Move image backup-related FAQ entries to a new page

author: Milkey Mouse <milkeymouse@meme.institute> 2017-11-23 11:36:05 -0800
committer: Milkey Mouse <milkeymouse@meme.institute> 2017-11-23 12:14:35 -0800
commit: c0edc60ca60f9bed248527ccb6fb35757bd7deaf (patch)
tree: f4413e1a23f5afd845e377f744d7ed14356924db
parent: b0d68036c29207c6d0b0990c44acc84c251e5d9e (diff)
3 files changed, 120 insertions, 119 deletions
diff --git a/docs/deployment.rst b/docs/deployment.rst
index 7b1caf925..c7c3a6ee1 100644
--- a/docs/deployment.rst
+++ b/docs/deployment.rst
@@ -12,3 +12,4 @@ This chapter details deployment strategies for the following scenarios.
    deployment/central-backup-server
    deployment/hosting-repositories
    deployment/automated-local
+   deployment/image-backup
diff --git a/docs/deployment/image-backup.rst b/docs/deployment/image-backup.rst
new file mode 100644
index 000000000..fd684c3f2
--- /dev/null
+++ b/docs/deployment/image-backup.rst
@@ -0,0 +1,119 @@
+.. include:: ../global.rst.inc
+.. highlight:: none
+
+Backing up entire disk images
+=============================
+
+Backing up disk images can still be efficient with Borg because its `deduplication`_
+technique makes sure only the modified parts of the file are stored.

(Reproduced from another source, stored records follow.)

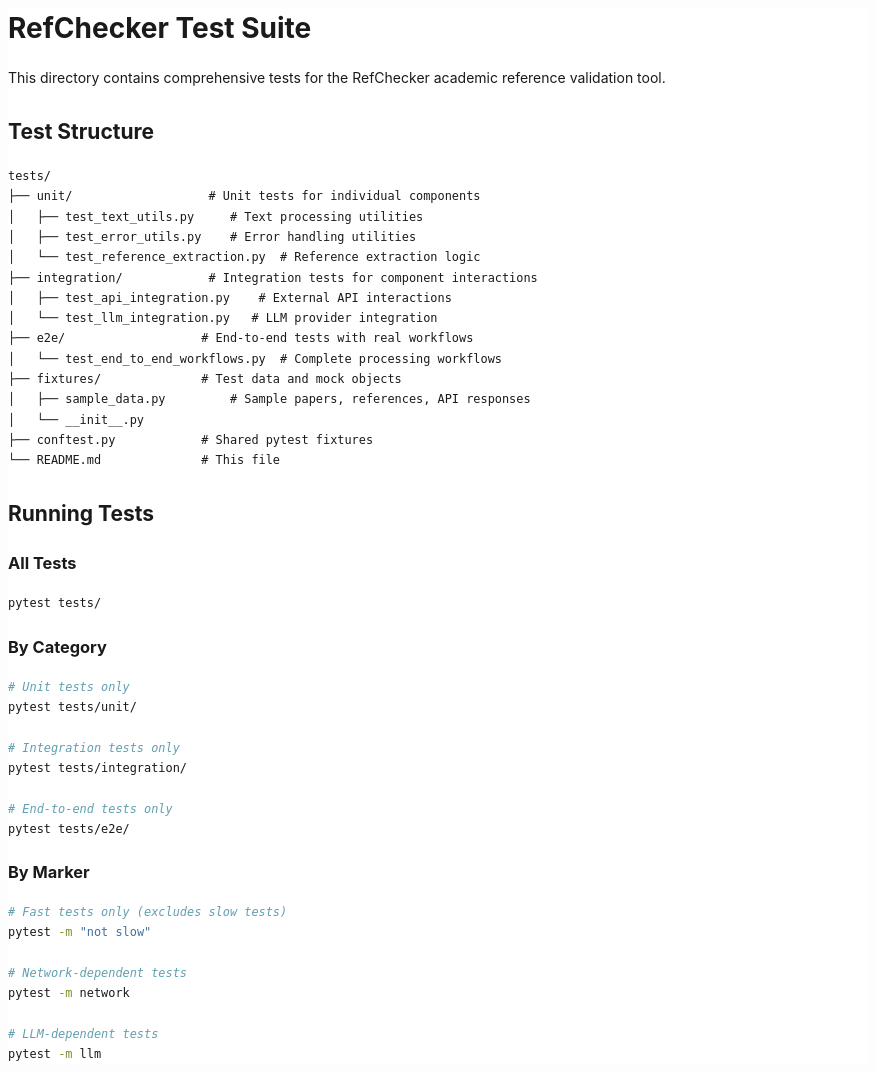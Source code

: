 # RefChecker Test Suite

This directory contains comprehensive tests for the RefChecker academic reference validation tool.

## Test Structure

```
tests/
├── unit/                   # Unit tests for individual components
│   ├── test_text_utils.py     # Text processing utilities
│   ├── test_error_utils.py    # Error handling utilities
│   └── test_reference_extraction.py  # Reference extraction logic
├── integration/            # Integration tests for component interactions
│   ├── test_api_integration.py    # External API interactions
│   └── test_llm_integration.py   # LLM provider integration
├── e2e/                   # End-to-end tests with real workflows
│   └── test_end_to_end_workflows.py  # Complete processing workflows
├── fixtures/              # Test data and mock objects
│   ├── sample_data.py         # Sample papers, references, API responses
│   └── __init__.py
├── conftest.py            # Shared pytest fixtures
└── README.md              # This file
```

## Running Tests

### All Tests
```bash
pytest tests/
```

### By Category
```bash
# Unit tests only
pytest tests/unit/

# Integration tests only
pytest tests/integration/

# End-to-end tests only
pytest tests/e2e/
```

### By Marker
```bash
# Fast tests only (excludes slow tests)
pytest -m "not slow"

# Network-dependent tests
pytest -m network

# LLM-dependent tests
pytest -m llm
```
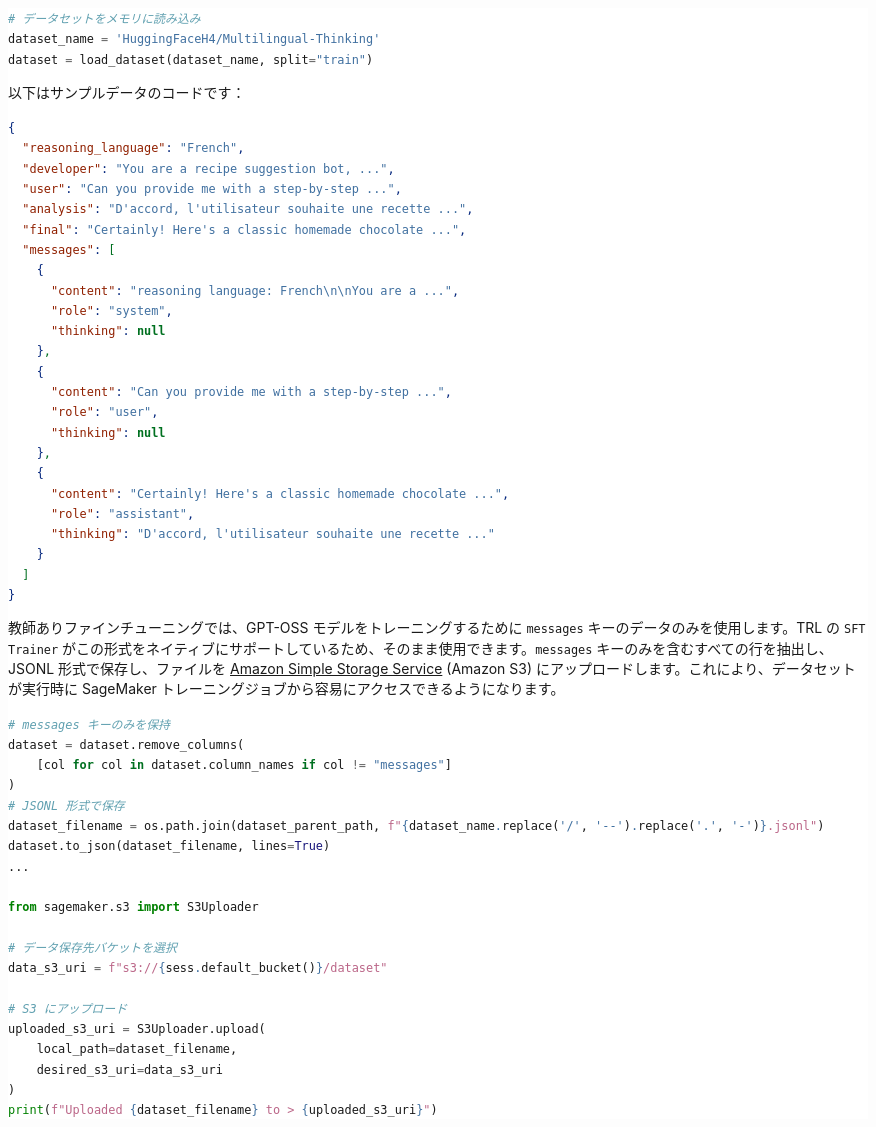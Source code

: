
 ```python
# データセットをメモリに読み込み
dataset_name = 'HuggingFaceH4/Multilingual-Thinking'
dataset = load_dataset(dataset_name, split="train")
```

以下はサンプルデータのコードです：

```json
{
  "reasoning_language": "French",
  "developer": "You are a recipe suggestion bot, ...",
  "user": "Can you provide me with a step-by-step ...",
  "analysis": "D'accord, l'utilisateur souhaite une recette ...",
  "final": "Certainly! Here's a classic homemade chocolate ...",
  "messages": [
    {
      "content": "reasoning language: French\n\nYou are a ...",
      "role": "system",
      "thinking": null
    },
    {
      "content": "Can you provide me with a step-by-step ...",
      "role": "user",
      "thinking": null
    },
    {
      "content": "Certainly! Here's a classic homemade chocolate ...",
      "role": "assistant",
      "thinking": "D'accord, l'utilisateur souhaite une recette ..."
    }
  ]
}
```

教師ありファインチューニングでは、GPT-OSS モデルをトレーニングするために `messages` キーのデータのみを使用します。TRL の `SFTTrainer` がこの形式をネイティブにサポートしているため、そのまま使用できます。`messages` キーのみを含むすべての行を抽出し、JSONL 形式で保存し、ファイルを [Amazon Simple Storage Service](https://aws.amazon.com/s3/) (Amazon S3) にアップロードします。これにより、データセットが実行時に SageMaker トレーニングジョブから容易にアクセスできるようになります。

```python
# messages キーのみを保持
dataset = dataset.remove_columns(
    [col for col in dataset.column_names if col != "messages"]
)
# JSONL 形式で保存
dataset_filename = os.path.join(dataset_parent_path, f"{dataset_name.replace('/', '--').replace('.', '-')}.jsonl")
dataset.to_json(dataset_filename, lines=True)
...

from sagemaker.s3 import S3Uploader

# データ保存先バケットを選択
data_s3_uri = f"s3://{sess.default_bucket()}/dataset"

# S3 にアップロード
uploaded_s3_uri = S3Uploader.upload(
    local_path=dataset_filename,
    desired_s3_uri=data_s3_uri
)
print(f"Uploaded {dataset_filename} to > {uploaded_s3_uri}")
```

Borg also has
+optional simple sparse file support for extract.
+
+Decreasing the size of image backups
+------------------------------------
+
+Disk images are as large as the full disk when uncompressed and might not get much
+smaller post-deduplication after heavy use because virtually all file systems don't
+actually delete file data on disk but instead delete the filesystem entries referencing
+the data. Therefore, if a disk nears capacity and files are deleted again, the change
+will barely decrease the space it takes up when compressed and deduplicated. Depending
+on the filesystem, there are several ways to decrease the size of a disk image:
+
+Using ntfsclone (NTFS, i.e. Windows VMs)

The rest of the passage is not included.